To continue the LAPD expansion in the midst of an economic downturn, Villaraigosa has called for reductions in library hours and supplies, animal shelter hours, park rangers and maintenance, summer recreation workers and arts programmes.
Hiring so many new officers is much trickier when home sales are flat, sales taxes are down and city employee pay raises have cost nearly 90 million dollars extra with each successive year, the paper noted.
With another grim year expected in 2009-10, the budget woes pose a major question for the mayor: Even if he reaches his goal of 1,000 new officers, could that rapid build up -- his No. 1 priority -- be sustained? the report asked.
Three years into his term, Villaraigosa has his hard-fought goal of 1,000 new officers squarely within his sights. The LAPD would have added more than 800 by next year, just as the mayor asked voters to re-elect him. And the number would reach 1,000 during the start of a second term, assuming he is re-elected, according to the report.
That initiative is coming at an increasingly steep price. In Villaraigosa's proposed 2008-09 budget, the cost of the police expansion is about 73 million dollars, equal to nearly one-fifth of the city's budget shortfall.

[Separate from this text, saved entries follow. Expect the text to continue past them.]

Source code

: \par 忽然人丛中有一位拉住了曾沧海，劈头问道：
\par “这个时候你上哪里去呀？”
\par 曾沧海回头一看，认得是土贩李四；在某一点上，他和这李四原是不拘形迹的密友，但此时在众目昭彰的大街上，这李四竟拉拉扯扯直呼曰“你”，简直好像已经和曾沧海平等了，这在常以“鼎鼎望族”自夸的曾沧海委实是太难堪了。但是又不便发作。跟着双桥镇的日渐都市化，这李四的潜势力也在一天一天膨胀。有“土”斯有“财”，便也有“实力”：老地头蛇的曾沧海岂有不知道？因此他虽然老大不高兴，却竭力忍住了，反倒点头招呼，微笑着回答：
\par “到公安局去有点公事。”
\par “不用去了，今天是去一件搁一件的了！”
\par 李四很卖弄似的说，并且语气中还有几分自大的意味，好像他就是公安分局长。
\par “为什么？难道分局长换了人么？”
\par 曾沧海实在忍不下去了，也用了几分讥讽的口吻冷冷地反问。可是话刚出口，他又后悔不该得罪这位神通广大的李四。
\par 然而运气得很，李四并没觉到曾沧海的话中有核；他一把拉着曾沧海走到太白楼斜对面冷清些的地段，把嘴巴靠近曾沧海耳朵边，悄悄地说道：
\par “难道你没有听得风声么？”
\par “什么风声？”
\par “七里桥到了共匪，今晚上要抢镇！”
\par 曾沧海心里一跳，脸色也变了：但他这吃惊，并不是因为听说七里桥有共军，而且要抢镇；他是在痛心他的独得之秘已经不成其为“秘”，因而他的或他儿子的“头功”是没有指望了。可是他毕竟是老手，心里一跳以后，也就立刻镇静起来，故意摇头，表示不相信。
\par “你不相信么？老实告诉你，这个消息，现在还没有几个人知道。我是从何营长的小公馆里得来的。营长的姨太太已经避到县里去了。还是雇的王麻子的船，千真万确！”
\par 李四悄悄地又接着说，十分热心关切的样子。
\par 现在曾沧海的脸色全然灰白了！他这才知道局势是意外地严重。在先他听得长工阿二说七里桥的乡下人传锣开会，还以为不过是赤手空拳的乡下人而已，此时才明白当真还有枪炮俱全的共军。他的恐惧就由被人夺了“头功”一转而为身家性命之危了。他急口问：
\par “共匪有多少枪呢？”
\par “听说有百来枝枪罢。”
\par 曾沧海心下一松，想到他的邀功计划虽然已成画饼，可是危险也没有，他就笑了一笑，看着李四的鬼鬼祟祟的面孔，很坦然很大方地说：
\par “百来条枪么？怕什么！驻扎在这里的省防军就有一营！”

Next year, the cost of the LAPD build up is expected to reach 114 million dollars -- equivalent to nearly 40 per cent of the budget shortfall projected for that year, 293 million dollars, said the report.

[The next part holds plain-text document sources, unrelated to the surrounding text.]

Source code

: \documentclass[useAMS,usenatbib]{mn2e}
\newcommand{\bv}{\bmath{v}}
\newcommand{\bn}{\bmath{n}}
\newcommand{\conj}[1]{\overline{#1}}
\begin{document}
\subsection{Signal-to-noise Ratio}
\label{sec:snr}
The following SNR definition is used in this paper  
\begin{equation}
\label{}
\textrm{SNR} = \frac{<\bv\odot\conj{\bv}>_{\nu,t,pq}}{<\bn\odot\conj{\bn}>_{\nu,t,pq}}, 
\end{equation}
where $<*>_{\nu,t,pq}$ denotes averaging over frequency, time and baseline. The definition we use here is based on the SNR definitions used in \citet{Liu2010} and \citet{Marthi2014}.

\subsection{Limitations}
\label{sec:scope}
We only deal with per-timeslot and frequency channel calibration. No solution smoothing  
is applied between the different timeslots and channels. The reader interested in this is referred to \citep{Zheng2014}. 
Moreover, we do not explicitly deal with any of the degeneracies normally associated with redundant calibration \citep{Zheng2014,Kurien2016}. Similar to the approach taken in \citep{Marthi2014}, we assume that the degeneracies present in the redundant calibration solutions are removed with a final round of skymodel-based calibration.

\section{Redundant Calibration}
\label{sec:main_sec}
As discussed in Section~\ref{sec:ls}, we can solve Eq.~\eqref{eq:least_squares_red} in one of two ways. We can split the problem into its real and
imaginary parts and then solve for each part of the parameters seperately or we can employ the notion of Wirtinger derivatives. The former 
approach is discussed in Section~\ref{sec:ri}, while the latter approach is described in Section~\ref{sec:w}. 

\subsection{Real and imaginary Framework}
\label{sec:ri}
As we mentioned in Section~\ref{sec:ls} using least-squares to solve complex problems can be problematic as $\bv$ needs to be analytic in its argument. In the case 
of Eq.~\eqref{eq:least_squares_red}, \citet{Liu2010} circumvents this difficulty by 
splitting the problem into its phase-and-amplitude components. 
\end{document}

Those figures do not take into account the additional employees needed to support the new officers -- payroll clerks, training officers and maintenance crews.
The city's top budget officials are trying to determine, once those costs are factored in, whether the trash fee increase would cover the total cost of the build up, the report said.
As recently as February, Villaraigosa warned that any slowdown in officer hiring would be greeted by his veto pen. And his advisors sound exasperated with pleas to slow police hiring or protect other programmes from cuts.